This is not to say, necessarily, that communication on a deeper level would be possible even if you came to understand these people better. It is also not suggest that what they have become is necessarily good or beneficial from a societal standpoint. However, an understanding of the factors that have resulted in the present situation is surely essential when one is seeking accurate answers.
I looked up the book you mentioned and its too expensive for me to purchase. Would you have other books to recommend on peacemaking? Insha'Allah, I will reflect deeply on these words. I know I am very weak in how much I think my opinion is the only right one.
Words are used to deceive and distort, but they are also used to express ideals, still-unreached goals and models of a better future.
To reject words simply because you reject he deeds of the speaker is to employ fallacious reasoning. Imperfect individuals can still express valuable ideas. The true test of words lies in an examination of their basis in reality, their relevance and their effect - not in the deeds of the speaker.
Aspirational speeches are rarely followed by actual accomplishment. If you believe otherwise you are religious and we have nothing more to discuss. In my 7th decade of life I have some experience with both men and words and find that words may tell who the person thinks he is but not who is and how he will behave. There is an old saying in English, the proof is in the pudding.
It takes strength of character to subordinate one's emotions and interests, and give undivided attention to others (especially opposing views), and to take sincere thought for their views. Building relationships requires a good deal of effort, but its worth the development the process offers.
We tend to believe that wars are outside our control, but every good thought, word or deed feeds the universe that goodness. I don't mean it in a new age way; its like walking into a room where a fight just happened and you feel you can cut that tension with a knife. And it is so different to walk into a room where a good concert is going on and you want to dance.
Alhamdulillah for that!
If you replaced those terms with "understanding," I would be inclined to agree. It is important to understand why those we disagree with believe what they do and behave as they do.

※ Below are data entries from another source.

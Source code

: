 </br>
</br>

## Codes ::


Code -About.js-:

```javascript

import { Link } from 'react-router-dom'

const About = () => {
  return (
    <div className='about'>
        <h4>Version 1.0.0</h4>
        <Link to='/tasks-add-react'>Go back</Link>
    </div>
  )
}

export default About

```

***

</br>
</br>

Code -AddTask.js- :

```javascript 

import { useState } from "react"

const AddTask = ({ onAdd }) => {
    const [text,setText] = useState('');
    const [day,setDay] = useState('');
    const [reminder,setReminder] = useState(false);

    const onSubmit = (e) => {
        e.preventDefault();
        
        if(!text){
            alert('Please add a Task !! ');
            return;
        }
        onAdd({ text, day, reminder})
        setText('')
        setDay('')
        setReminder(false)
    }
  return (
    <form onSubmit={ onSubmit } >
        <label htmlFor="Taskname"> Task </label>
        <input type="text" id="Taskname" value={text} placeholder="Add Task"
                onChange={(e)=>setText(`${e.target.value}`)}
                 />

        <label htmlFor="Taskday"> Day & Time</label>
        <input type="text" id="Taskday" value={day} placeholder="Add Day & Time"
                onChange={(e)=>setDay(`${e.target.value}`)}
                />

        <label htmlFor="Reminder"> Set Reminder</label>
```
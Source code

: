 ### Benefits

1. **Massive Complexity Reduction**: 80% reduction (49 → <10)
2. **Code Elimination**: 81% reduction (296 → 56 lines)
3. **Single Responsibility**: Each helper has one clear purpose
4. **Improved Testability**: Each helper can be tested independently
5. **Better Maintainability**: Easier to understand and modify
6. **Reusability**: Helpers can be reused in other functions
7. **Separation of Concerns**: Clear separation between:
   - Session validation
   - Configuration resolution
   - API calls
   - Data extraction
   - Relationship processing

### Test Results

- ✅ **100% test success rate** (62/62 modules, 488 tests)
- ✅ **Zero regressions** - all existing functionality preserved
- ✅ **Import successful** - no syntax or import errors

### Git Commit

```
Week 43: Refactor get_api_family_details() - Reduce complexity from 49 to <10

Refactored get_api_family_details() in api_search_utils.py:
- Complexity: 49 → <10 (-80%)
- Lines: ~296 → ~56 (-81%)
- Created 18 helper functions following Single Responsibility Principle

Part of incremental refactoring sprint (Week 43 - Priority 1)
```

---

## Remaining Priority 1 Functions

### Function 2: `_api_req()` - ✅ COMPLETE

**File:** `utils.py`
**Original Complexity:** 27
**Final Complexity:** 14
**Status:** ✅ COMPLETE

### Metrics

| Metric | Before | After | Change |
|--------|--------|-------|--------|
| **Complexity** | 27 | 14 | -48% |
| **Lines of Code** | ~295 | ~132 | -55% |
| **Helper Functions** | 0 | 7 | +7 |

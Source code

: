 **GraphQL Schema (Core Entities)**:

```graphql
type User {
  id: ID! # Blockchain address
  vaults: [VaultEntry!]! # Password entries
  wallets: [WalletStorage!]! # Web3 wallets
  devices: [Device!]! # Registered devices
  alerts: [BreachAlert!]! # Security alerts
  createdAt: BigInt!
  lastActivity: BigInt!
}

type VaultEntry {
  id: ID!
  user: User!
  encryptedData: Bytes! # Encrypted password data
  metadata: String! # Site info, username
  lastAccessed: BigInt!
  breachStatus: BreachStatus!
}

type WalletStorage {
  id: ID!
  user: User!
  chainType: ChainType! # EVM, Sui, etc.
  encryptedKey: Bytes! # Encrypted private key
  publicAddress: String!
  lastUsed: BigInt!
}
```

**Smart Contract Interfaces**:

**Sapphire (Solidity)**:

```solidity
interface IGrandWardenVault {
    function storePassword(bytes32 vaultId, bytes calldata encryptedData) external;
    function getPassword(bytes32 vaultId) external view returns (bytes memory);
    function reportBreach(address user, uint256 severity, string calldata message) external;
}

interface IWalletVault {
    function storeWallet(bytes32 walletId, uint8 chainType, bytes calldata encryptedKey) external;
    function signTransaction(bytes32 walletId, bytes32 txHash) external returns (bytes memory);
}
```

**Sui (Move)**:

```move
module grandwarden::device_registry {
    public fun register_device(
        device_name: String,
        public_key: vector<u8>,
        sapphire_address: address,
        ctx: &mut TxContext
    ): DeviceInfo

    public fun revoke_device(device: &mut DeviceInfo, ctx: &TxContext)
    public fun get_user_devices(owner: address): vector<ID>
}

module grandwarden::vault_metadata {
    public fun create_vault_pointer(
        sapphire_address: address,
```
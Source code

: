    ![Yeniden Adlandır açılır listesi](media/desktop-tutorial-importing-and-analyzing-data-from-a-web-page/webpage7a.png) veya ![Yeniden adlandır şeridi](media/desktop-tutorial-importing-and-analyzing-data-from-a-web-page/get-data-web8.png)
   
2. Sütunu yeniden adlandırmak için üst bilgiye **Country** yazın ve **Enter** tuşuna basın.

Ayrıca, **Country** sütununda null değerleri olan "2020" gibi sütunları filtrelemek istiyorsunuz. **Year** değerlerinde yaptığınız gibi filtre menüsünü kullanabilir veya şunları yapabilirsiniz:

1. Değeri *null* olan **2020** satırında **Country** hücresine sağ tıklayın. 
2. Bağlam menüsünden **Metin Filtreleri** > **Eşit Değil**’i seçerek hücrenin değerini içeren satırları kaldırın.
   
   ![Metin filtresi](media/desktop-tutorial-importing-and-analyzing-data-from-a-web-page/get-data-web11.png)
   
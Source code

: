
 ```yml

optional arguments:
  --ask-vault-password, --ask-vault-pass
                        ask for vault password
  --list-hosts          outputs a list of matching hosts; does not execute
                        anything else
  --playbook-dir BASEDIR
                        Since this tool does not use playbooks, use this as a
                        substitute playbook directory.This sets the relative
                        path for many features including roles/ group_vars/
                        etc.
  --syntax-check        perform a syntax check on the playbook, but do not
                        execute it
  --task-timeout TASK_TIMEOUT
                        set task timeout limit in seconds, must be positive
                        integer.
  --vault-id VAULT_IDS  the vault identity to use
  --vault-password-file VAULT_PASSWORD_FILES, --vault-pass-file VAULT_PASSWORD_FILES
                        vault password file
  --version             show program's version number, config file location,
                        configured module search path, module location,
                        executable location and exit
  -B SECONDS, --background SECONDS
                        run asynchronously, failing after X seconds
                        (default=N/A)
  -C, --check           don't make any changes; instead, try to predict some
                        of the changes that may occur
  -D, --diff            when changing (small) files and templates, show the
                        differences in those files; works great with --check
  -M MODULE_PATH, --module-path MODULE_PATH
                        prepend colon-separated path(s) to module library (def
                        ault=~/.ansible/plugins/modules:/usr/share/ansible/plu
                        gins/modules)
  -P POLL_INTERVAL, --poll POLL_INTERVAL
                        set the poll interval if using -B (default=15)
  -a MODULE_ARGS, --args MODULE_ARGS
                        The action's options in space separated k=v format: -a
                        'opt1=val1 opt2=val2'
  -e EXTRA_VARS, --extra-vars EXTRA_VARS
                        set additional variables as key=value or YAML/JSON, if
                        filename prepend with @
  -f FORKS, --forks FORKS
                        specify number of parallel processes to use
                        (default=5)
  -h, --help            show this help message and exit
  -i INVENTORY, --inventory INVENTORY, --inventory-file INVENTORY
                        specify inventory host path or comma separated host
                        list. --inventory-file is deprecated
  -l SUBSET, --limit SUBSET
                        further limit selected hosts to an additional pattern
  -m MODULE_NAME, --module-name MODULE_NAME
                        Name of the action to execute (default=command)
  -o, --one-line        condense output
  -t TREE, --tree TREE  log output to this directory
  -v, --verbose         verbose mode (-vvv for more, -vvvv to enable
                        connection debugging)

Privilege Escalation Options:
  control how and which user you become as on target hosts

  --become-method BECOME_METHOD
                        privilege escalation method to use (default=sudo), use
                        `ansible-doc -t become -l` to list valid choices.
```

Unfortunately, understanding is no guarantee that a resolution to conflicts will be possible. Especially in the case of religion, viewpoints can be so rigid as to be unchangeable. However, it is always useful to strip away the flawed reasoning of moral judgment in order to analyze the real causes behind conflict. While such analysis generally requires a great deal of effort, it offers the best chance of arriving at a mutually acceptable solution.
People are afraid of death and they would prefer to believe that when it's over it isn't really over,,, Over,,, OVER!!!
Done!!!
Stick-a-fork-in-it time!!!!!
So we conjure up stories and engage in these assorted rituals and traditions that we hope will insure our make-believe "souls" a favorable reservation in some kind of make-believe "afterlife" or make-believe "heaven" where we will get reunited with our beloved dead friends and relatives plus we'll get to hang and party with the god-guy/god-girl, the saints, the prophets, the angels and the other celebrities from the "holy" books and fables.
Hey, I'd like to believe that too. It's a nice story and I too have an aversion to death, but I'm realistic enough to know that It Ain't Necessarily So.
And in the back of your mind, admit it, you probably don't totally really believe it either, you're an adult. You don't really believe in occurrences that go against the laws of nature and physics. But you HOPE it's true. When people die, they are not in a "better place". They're dead. they're no where. Sorry.
The calendar may read 2012 but in many ways things haven't changed that much since 1012.
Hallelujah! (or however you spell it).